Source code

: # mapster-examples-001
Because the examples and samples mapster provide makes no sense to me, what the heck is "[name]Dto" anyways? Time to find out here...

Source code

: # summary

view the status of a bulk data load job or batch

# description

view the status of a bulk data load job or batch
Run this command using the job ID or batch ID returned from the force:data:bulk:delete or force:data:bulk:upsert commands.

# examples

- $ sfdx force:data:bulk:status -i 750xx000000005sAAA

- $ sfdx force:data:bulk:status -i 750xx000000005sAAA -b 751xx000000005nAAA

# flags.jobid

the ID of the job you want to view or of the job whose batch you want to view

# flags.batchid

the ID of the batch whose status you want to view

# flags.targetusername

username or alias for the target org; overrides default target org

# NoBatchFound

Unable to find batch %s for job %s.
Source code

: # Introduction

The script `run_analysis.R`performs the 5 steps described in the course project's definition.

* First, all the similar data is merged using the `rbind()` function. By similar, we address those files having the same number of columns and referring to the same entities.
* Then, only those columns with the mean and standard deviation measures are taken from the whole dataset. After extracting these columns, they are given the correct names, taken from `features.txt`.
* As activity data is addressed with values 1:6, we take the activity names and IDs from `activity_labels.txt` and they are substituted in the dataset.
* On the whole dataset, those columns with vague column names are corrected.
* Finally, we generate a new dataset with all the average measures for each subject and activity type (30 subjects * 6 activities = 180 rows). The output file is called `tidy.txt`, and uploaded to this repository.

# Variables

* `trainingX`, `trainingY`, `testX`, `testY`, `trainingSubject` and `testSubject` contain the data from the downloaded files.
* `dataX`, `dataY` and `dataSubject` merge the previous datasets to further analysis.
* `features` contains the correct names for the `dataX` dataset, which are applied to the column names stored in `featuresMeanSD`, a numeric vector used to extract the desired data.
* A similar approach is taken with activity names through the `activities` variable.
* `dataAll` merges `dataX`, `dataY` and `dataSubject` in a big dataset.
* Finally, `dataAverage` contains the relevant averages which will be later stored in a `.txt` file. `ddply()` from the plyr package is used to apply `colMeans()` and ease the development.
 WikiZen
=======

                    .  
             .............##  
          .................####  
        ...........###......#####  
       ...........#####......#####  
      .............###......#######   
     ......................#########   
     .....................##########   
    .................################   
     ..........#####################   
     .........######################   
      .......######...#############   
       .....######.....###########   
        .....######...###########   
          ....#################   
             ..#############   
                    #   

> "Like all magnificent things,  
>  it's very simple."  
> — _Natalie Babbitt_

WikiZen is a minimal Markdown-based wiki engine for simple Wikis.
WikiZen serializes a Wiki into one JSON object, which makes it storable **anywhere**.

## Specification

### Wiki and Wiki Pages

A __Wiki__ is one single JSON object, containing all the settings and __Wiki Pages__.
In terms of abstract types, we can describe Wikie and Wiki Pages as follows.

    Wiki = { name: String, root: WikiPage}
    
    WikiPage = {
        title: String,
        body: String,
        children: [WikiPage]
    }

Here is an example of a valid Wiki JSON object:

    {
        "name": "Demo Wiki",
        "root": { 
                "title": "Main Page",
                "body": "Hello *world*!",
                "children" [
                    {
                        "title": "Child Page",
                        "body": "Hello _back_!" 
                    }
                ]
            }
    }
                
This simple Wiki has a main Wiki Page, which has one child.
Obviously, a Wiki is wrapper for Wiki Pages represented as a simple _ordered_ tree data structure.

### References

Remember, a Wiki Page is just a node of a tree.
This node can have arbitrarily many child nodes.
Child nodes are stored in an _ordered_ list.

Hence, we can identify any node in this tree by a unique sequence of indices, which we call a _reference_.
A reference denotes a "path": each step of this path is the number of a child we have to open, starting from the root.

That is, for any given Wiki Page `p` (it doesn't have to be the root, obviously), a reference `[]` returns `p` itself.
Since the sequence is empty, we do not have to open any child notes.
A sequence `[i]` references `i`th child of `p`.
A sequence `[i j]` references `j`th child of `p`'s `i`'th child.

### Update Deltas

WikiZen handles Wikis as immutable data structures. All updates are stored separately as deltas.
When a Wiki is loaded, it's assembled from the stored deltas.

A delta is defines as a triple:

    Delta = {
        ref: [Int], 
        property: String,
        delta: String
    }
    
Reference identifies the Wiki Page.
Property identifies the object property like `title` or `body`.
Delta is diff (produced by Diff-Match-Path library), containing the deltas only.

+--

WHAT YOU WILL DO. Taking the line with "Unable to find batch %s for job %s." as the first and the line with "the same entities." as the last, retype that stretch of the data above exactly, with no other lines.

PROBLEM SOLUTION.
Unable to find batch %s for job %s.
Source code

: # Introduction

The script `run_analysis.R`performs the 5 steps described in the course project's definition.

* First, all the similar data is merged using the `rbind()` function. By similar, we address those files having the same number of columns and referring to the same entities.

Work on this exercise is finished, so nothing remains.